■ TASK DETAILS ■
Pull out every line below that contains the word "value".

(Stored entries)
*** Begin section ***
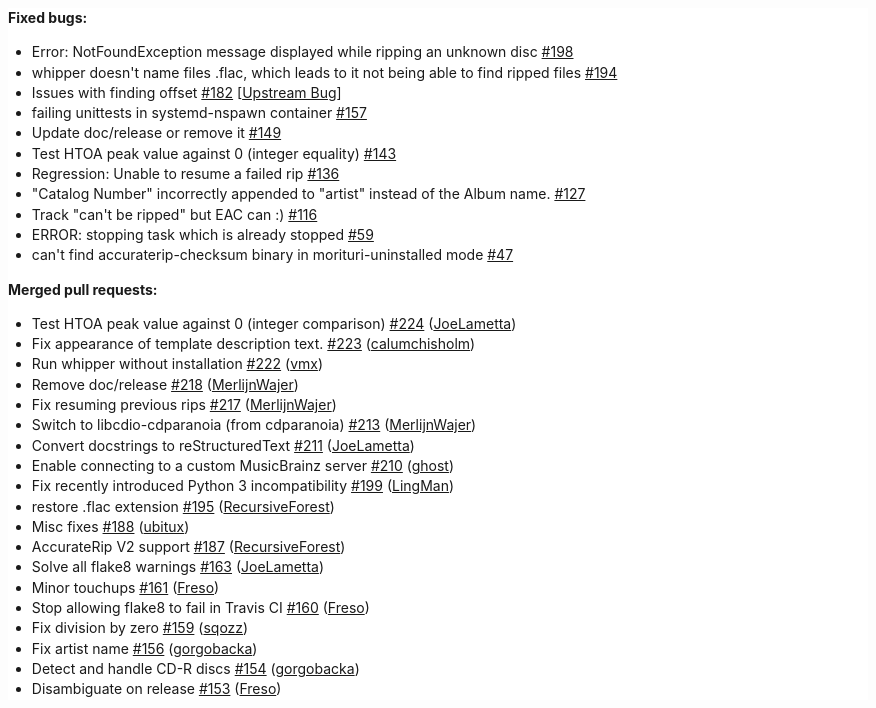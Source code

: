 **Fixed bugs:**

- Error: NotFoundException message displayed while ripping an unknown disc [\#198](https://github.com/whipper-team/whipper/issues/198)
- whipper doesn't name files .flac, which leads to it not being able to find ripped files [\#194](https://github.com/whipper-team/whipper/issues/194)
- Issues with finding offset [\#182](https://github.com/whipper-team/whipper/issues/182) [[Upstream Bug](https://github.com/whipper-team/whipper/labels/Upstream%20Bug)]
- failing unittests in systemd-nspawn container [\#157](https://github.com/whipper-team/whipper/issues/157)
- Update doc/release or remove it [\#149](https://github.com/whipper-team/whipper/issues/149)
- Test HTOA peak value against 0 \(integer equality\) [\#143](https://github.com/whipper-team/whipper/issues/143)
- Regression: Unable to resume a failed rip [\#136](https://github.com/whipper-team/whipper/issues/136)
- "Catalog Number" incorrectly appended to "artist" instead of the Album name. [\#127](https://github.com/whipper-team/whipper/issues/127)
- Track "can't be ripped" but EAC can :\) [\#116](https://github.com/whipper-team/whipper/issues/116)
- ERROR: stopping task which is already stopped [\#59](https://github.com/whipper-team/whipper/issues/59)
- can't find accuraterip-checksum binary in morituri-uninstalled mode [\#47](https://github.com/whipper-team/whipper/issues/47)

**Merged pull requests:**

- Test HTOA peak value against 0 \(integer comparison\) [\#224](https://github.com/whipper-team/whipper/pull/224) ([JoeLametta](https://github.com/JoeLametta))
- Fix appearance of template description text. [\#223](https://github.com/whipper-team/whipper/pull/223) ([calumchisholm](https://github.com/calumchisholm))
- Run whipper without installation [\#222](https://github.com/whipper-team/whipper/pull/222) ([vmx](https://github.com/vmx))
- Remove doc/release [\#218](https://github.com/whipper-team/whipper/pull/218) ([MerlijnWajer](https://github.com/MerlijnWajer))
- Fix resuming previous rips [\#217](https://github.com/whipper-team/whipper/pull/217) ([MerlijnWajer](https://github.com/MerlijnWajer))
- Switch to libcdio-cdparanoia \(from cdparanoia\) [\#213](https://github.com/whipper-team/whipper/pull/213) ([MerlijnWajer](https://github.com/MerlijnWajer))
- Convert docstrings to reStructuredText [\#211](https://github.com/whipper-team/whipper/pull/211) ([JoeLametta](https://github.com/JoeLametta))
- Enable connecting to a custom MusicBrainz server [\#210](https://github.com/whipper-team/whipper/pull/210) ([ghost](https://github.com/ghost))
- Fix recently introduced Python 3 incompatibility [\#199](https://github.com/whipper-team/whipper/pull/199) ([LingMan](https://github.com/LingMan))
- restore .flac extension [\#195](https://github.com/whipper-team/whipper/pull/195) ([RecursiveForest](https://github.com/RecursiveForest))
- Misc fixes [\#188](https://github.com/whipper-team/whipper/pull/188) ([ubitux](https://github.com/ubitux))
- AccurateRip V2 support [\#187](https://github.com/whipper-team/whipper/pull/187) ([RecursiveForest](https://github.com/RecursiveForest))
- Solve all flake8 warnings [\#163](https://github.com/whipper-team/whipper/pull/163) ([JoeLametta](https://github.com/JoeLametta))
- Minor touchups [\#161](https://github.com/whipper-team/whipper/pull/161) ([Freso](https://github.com/Freso))
- Stop allowing flake8 to fail in Travis CI [\#160](https://github.com/whipper-team/whipper/pull/160) ([Freso](https://github.com/Freso))
- Fix division by zero [\#159](https://github.com/whipper-team/whipper/pull/159) ([sqozz](https://github.com/sqozz))
- Fix artist name [\#156](https://github.com/whipper-team/whipper/pull/156) ([gorgobacka](https://github.com/gorgobacka))
- Detect and handle CD-R discs [\#154](https://github.com/whipper-team/whipper/pull/154) ([gorgobacka](https://github.com/gorgobacka))
- Disambiguate on release [\#153](https://github.com/whipper-team/whipper/pull/153) ([Freso](https://github.com/Freso))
*** End section ***
■ YOUR SOLUTION ■
- Test HTOA peak value against 0 \(integer equality\) [\#143](https://github.com/whipper-team/whipper/issues/143)
- Test HTOA peak value against 0 \(integer comparison\) [\#224](https://github.com/whipper-team/whipper/pull/224) ([JoeLametta](https://github.com/JoeLametta))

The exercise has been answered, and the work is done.